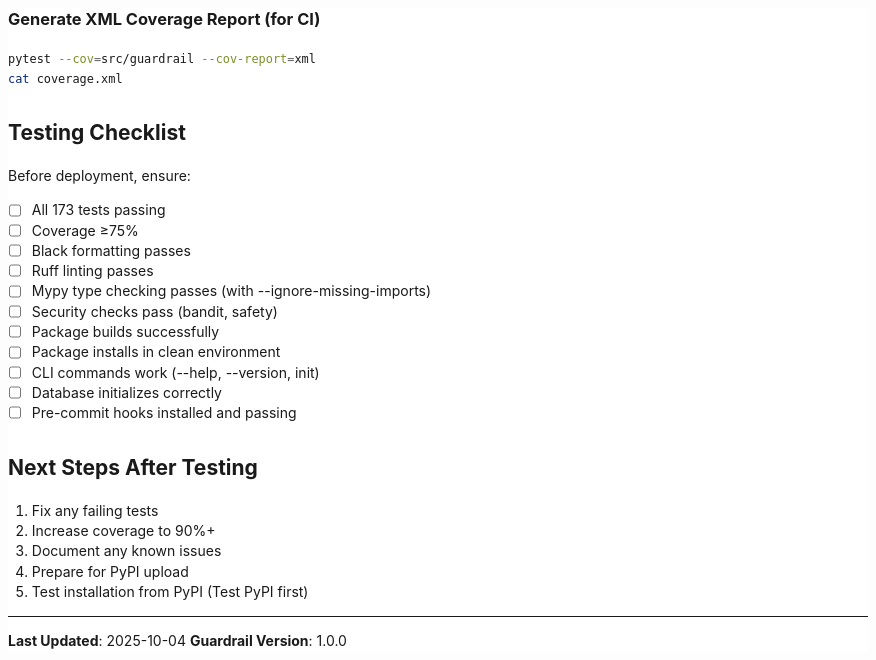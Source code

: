### Generate XML Coverage Report (for CI)

```bash
pytest --cov=src/guardrail --cov-report=xml
cat coverage.xml
```

## Testing Checklist

Before deployment, ensure:

- [ ] All 173 tests passing
- [ ] Coverage ≥75%
- [ ] Black formatting passes
- [ ] Ruff linting passes
- [ ] Mypy type checking passes (with --ignore-missing-imports)
- [ ] Security checks pass (bandit, safety)
- [ ] Package builds successfully
- [ ] Package installs in clean environment
- [ ] CLI commands work (--help, --version, init)
- [ ] Database initializes correctly
- [ ] Pre-commit hooks installed and passing

## Next Steps After Testing

1. Fix any failing tests
2. Increase coverage to 90%+
3. Document any known issues
4. Prepare for PyPI upload
5. Test installation from PyPI (Test PyPI first)

---

**Last Updated**: 2025-10-04
**Guardrail Version**: 1.0.0
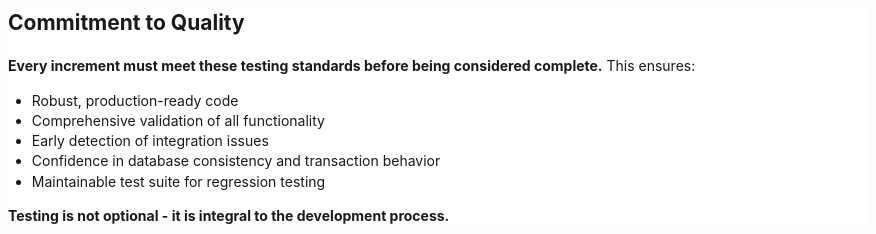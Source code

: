 ## Commitment to Quality

**Every increment must meet these testing standards before being considered complete.** This ensures:
- Robust, production-ready code
- Comprehensive validation of all functionality
- Early detection of integration issues
- Confidence in database consistency and transaction behavior
- Maintainable test suite for regression testing

**Testing is not optional - it is integral to the development process.**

* _Exercise directions_:
Above are the records; restate exactly the lines from the one containing "- [ ] Security checks pass (bandit, safety)" through the one containing "- Comprehensive validation", keeping pictures out.

* _Completed task_:
- [ ] Security checks pass (bandit, safety)
- [ ] Package builds successfully
- [ ] Package installs in clean environment
- [ ] CLI commands work (--help, --version, init)
- [ ] Database initializes correctly
- [ ] Pre-commit hooks installed and passing

## Next Steps After Testing

1. Fix any failing tests
2. Increase coverage to 90%+
3. Document any known issues
4. Prepare for PyPI upload
5. Test installation from PyPI (Test PyPI first)

---

**Last Updated**: 2025-10-04
**Guardrail Version**: 1.0.0
Source code

: ## Commitment to Quality

**Every increment must meet these testing standards before being considered complete.** This ensures:
- Robust, production-ready code
- Comprehensive validation of all functionality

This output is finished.